When DMD comes over typeinfo (for example), it only puts the typeinfo 
symbol into one .o file it is generating, even if it's used within 
several. On the surface, this seems like a good idea, but in reality it 
causes a whole slew of problems with bogus intermodule dependencies. 
With this, foo.io.output could arbitrarily depend on foo.net.ipvsix.udp, 
because some piece of typeinfo was put there.
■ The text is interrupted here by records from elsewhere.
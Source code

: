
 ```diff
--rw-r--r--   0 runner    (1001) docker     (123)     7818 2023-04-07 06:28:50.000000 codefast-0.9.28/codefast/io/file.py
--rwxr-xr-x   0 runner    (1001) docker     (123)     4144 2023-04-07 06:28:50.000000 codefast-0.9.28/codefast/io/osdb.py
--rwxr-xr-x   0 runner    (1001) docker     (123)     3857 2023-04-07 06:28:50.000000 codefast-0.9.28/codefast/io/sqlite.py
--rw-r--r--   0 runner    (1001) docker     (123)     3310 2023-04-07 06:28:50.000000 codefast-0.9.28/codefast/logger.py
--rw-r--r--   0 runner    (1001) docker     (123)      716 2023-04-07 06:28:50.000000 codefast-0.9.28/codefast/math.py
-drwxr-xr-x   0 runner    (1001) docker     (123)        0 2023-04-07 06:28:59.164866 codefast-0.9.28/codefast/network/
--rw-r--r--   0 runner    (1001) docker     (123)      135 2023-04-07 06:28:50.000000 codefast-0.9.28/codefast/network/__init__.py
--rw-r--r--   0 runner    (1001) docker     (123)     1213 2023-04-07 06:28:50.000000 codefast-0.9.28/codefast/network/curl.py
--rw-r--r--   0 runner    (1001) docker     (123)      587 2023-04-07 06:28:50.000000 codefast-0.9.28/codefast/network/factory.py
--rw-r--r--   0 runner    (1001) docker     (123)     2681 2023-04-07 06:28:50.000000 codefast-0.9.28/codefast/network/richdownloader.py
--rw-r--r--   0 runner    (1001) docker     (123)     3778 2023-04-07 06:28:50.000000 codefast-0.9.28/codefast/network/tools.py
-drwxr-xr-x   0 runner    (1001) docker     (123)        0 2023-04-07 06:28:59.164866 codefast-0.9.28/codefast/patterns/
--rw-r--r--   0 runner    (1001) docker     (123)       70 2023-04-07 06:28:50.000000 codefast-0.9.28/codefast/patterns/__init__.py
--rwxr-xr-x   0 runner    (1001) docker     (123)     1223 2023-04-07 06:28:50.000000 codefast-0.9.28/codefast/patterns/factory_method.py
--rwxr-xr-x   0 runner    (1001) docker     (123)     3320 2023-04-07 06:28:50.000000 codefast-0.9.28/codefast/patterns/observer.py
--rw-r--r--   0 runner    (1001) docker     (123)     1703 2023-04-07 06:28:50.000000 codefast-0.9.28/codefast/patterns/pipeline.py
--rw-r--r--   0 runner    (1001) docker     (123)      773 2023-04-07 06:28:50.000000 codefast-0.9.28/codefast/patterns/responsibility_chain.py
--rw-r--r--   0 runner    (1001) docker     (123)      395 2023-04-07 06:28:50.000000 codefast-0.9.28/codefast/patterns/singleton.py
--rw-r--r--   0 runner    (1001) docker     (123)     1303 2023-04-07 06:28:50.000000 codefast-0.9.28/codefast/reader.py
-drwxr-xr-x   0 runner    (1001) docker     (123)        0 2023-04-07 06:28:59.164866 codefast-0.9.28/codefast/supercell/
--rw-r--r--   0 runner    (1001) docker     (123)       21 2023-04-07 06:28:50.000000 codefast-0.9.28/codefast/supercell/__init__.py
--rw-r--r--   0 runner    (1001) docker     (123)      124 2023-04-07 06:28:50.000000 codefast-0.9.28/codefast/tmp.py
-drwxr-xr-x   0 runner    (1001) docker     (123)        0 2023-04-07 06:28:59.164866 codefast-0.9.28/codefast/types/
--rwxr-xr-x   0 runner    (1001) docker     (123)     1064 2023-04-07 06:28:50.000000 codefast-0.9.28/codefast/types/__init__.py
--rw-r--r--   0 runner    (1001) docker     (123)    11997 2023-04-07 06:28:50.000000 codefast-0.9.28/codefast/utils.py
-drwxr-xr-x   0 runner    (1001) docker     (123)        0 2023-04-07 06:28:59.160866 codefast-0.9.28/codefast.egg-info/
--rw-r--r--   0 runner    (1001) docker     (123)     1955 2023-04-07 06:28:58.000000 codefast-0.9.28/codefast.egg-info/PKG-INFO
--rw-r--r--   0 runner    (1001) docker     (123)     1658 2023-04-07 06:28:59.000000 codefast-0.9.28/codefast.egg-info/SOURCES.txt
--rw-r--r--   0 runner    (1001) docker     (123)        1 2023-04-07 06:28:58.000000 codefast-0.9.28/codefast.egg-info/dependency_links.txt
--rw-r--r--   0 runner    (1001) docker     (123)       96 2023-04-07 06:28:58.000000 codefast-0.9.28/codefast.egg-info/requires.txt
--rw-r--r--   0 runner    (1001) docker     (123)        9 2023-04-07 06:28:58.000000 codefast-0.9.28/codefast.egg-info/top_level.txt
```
First, libraries. I don't know precisely how .lib files work on Windows, 
but linking .a files will pick-and-choose only those .o files that are 
used. With these bogus inter-module dependencies, it will often be 
forced to drag in the whole library, even though only a small chunk of 
it is actually necessary. This just causes big binaries, except when 
libraries have conditional dependencies - if foo.a depends on another 
library, but foo.b does not, it is now unpredictable what libraries are 
necessary. Oof.

Second, incremental compilation. This is one I didn't realize was a 
problem until recently. DSSS will perform incremental compilation when 
only one file has changed by only compiling that file. However, that 
causes more issues with these common data problems. Now, typeinfo could 
be doubly defined but not marked common, or (by means I don't quite 
understand) not defined at all. So, I now have to compile one file at a 
time, even when building binaries.

The solution to all of this is simple: Create redundant symbols in the 
object files, marked as common. I know this can be done because it's 
done properly with one file at a time. This increases the size of the 
object files, but since it reduces bogus intermodule dependencies and 
sections marked as common will be merged anyway, it actually reduces the 
size of produced binaries, as well as making linking a significantly 
less complex problem.

I have to assume there's a reason for this, so, to summarize: Why 
doesn't DMD create any redundant symbols in .o files?

 - Gregor Richards
August 28, 2007
Re: Why doesn't DMD create any redundant symbols?
Gregor Richards wrote:
> I have to assume there's a reason for this, so, to summarize: Why 
> doesn't DMD create any redundant symbols in .o files?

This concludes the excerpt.